Task details:
Type out the lines below exactly, from the first through the line holding "In this project, you", and include no pictures.

Dataset content:
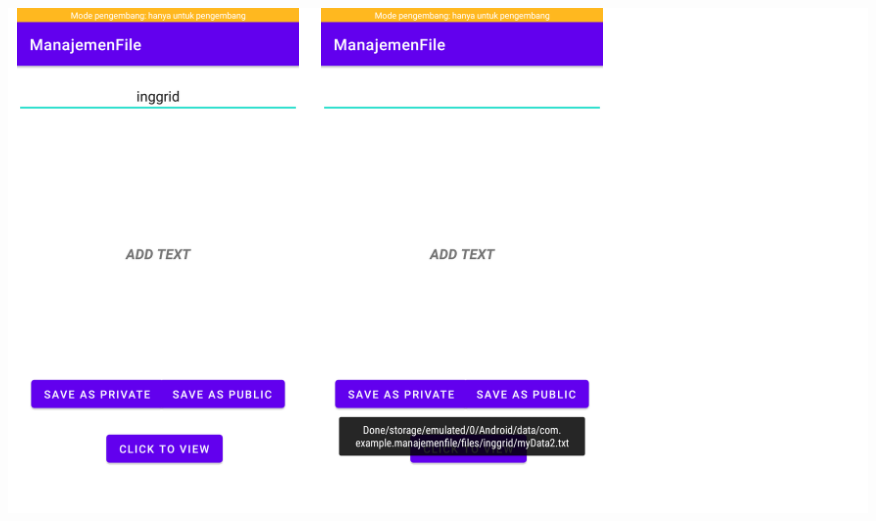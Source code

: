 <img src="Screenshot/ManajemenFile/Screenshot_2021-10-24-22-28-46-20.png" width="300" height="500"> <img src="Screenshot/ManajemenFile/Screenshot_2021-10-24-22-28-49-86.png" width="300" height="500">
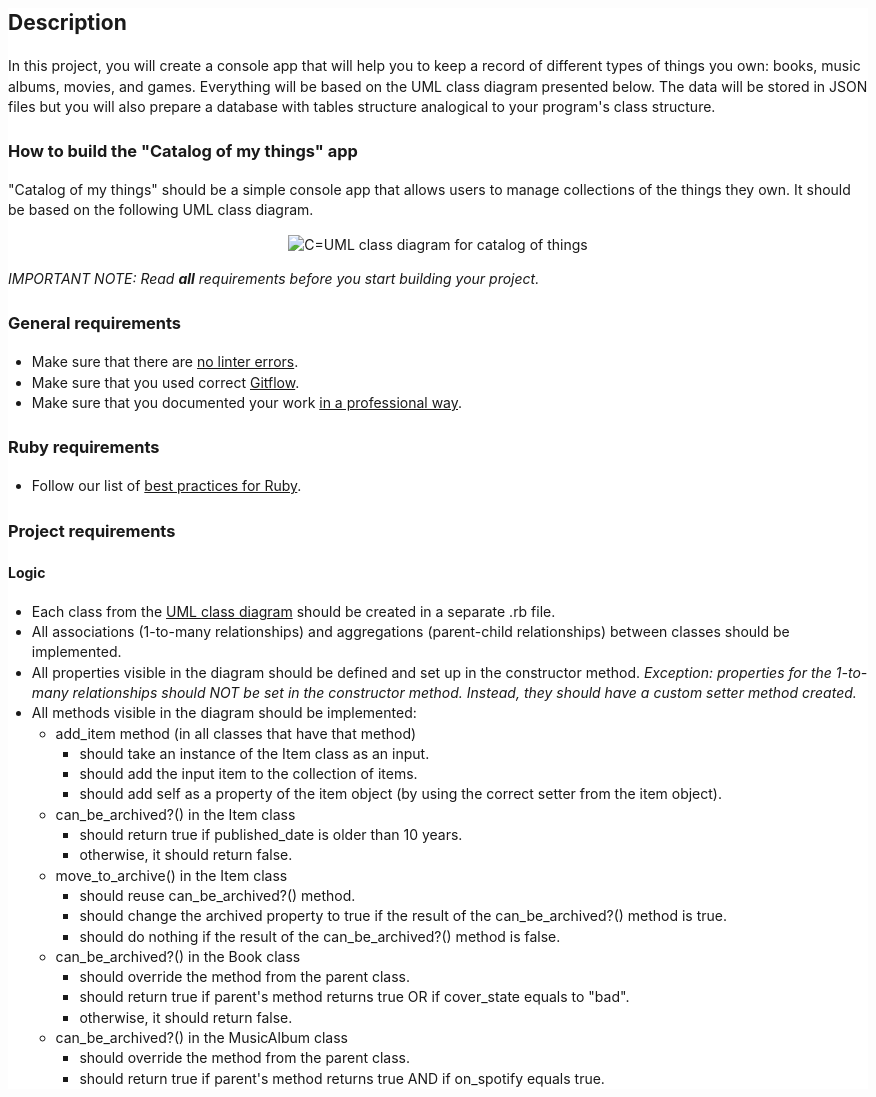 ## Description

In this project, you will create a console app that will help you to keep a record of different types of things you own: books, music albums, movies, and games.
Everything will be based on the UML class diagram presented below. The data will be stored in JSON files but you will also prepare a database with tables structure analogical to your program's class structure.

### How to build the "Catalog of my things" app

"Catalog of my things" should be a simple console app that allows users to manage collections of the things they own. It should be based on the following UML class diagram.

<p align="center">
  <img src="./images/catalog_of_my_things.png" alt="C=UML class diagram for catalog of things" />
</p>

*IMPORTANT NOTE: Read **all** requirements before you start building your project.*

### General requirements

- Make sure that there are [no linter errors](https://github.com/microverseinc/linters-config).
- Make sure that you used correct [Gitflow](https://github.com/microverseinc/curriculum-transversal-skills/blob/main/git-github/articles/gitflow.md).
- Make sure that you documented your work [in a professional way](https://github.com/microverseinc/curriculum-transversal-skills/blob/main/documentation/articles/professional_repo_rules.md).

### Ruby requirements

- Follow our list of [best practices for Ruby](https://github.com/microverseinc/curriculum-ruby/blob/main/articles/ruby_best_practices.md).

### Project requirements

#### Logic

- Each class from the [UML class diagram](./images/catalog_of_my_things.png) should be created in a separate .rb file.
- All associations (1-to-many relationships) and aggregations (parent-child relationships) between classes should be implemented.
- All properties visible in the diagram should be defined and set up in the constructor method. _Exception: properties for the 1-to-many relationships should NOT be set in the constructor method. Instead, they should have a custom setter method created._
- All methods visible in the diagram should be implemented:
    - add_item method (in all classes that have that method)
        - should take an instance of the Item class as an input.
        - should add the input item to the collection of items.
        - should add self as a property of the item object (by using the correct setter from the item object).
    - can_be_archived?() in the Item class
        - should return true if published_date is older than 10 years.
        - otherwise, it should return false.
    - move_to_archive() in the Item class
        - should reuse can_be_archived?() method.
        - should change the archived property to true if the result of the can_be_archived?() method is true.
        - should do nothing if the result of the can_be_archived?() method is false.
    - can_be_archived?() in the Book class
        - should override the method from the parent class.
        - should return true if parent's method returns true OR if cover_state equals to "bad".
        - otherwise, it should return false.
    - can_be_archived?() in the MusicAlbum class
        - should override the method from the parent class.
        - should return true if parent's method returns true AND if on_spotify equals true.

Written reply:
Source code

: <img src="Screenshot/ManajemenFile/Screenshot_2021-10-24-22-28-46-20.png" width="300" height="500"> <img src="Screenshot/ManajemenFile/Screenshot_2021-10-24-22-28-49-86.png" width="300" height="500">
 ## Description

In this project, you will create a console app that will help you to keep a record of different types of things you own: books, music albums, movies, and games.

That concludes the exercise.